Francis Fukuyama: Economic Slowdown, Not Street Protests, the Real Threat to China's Rulers

Hong Kong pro-democracy protesters sit together on a curb after police removed most of the barricades surrounding the area they were occupying in the Causeway Bay district on Oct. 14, 2014. (Ed Jones/AFP/Getty Images)

In light of the continuing protests in Hong Kong, and ahead of Asia Society Northern California's upcoming (October 23) event on the future of democracy, ASNC reached out to distinguished author Francis Fukuyama, the featured speaker at the October 23 event, for his perspective on the pro-democracy demonstrations in Hong Kong and the pursuit of liberal democracy in the region.

Last spring, you said in an interview that China poses a challenge to liberal democracy but not necessarily a threat. Would you say the same today, after the summer's tensions in the South and East China Seas and the current conflict in Hong Kong over local autonomy versus control by Beijing?

I think that there is a significant chance of a military confrontation in East Asia. The level of nationalism in China, Japan, and South Korea has risen alarmingly in the past couple of years. I'm sure that none of the leaders of these countries will rationally choose conflict, but they may find events on the ground difficult to control. The problem is not one of these little islands, but the larger symbolic issue of who is the dominant power in East Asia.

Will the latter conflict continue — if not in Hong Kong, then in Xinjiang, Tibet, or even Taiwan?

I think that all authoritarian leaders are today very much attuned to the danger of new color revolutions of the sort that occurred in Ukraine or Egypt, and are determined not to let these get out of hand. I don't really see Xi giving anything to the Umbrella Revolution given his assertion of authority in the PRC itself, so I have great fears about the final outcome of this struggle. People in other parts of China will be encouraged should the students in Hong Kong succeed in winning concessions, and I suspect the Beijing leadership is fully conscious of this fact.

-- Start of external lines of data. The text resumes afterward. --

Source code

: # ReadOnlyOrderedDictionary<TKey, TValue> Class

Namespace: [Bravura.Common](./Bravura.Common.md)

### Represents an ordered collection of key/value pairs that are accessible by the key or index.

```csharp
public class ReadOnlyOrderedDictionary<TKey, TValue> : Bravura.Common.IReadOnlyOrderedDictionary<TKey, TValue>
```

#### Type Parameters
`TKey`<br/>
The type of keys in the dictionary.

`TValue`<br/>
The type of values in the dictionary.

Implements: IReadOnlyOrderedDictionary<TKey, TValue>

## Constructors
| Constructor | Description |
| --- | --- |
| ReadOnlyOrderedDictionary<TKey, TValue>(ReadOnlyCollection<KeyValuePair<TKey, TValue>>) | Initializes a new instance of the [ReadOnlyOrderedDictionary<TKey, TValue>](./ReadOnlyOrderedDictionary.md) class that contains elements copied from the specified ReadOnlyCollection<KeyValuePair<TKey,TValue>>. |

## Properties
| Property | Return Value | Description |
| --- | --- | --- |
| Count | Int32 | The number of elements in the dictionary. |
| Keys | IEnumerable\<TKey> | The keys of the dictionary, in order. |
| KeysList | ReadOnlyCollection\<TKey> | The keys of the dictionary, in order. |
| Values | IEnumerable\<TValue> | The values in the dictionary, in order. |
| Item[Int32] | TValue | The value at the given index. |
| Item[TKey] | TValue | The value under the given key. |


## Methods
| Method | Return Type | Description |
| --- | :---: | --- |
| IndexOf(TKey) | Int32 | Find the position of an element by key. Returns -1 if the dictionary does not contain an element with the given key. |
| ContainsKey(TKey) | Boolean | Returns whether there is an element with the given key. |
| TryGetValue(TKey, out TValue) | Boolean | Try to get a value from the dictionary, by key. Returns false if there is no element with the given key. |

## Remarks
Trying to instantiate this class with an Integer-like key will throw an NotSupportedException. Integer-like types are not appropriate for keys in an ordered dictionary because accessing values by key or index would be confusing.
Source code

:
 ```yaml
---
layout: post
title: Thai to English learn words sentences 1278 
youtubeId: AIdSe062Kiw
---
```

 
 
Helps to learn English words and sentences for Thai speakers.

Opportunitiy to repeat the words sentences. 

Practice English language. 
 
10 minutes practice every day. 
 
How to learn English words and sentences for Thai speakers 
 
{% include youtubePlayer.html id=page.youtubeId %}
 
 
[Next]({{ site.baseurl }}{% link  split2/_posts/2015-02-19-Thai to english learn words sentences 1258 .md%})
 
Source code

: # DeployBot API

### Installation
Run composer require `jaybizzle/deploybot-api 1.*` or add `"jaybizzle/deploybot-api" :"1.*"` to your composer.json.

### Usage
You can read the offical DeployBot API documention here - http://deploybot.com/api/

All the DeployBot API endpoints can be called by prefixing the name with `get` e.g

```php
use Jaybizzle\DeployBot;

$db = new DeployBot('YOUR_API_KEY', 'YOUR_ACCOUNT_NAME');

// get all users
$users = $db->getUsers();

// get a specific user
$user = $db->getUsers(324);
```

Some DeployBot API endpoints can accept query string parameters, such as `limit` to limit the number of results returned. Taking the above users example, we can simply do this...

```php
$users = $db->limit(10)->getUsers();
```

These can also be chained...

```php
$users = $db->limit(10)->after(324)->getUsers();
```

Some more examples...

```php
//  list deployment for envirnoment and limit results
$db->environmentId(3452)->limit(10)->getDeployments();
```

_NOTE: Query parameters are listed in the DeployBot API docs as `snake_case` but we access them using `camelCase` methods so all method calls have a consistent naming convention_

Xinjiang is developing in a much more violent direction and will continue to boil away from the eyes of the international press.

You argue that China's political model is unsustainable because the rapid economic growth that the regime has promised in exchange for consent cannot last, and because the rising middle classes will make political demands that the regime cannot deliver. Is this partly what we are seeing in Hong Kong today? What do you see as China's future: refinement of the existing system, adoption of something like liberal democracy, collapse, or something else?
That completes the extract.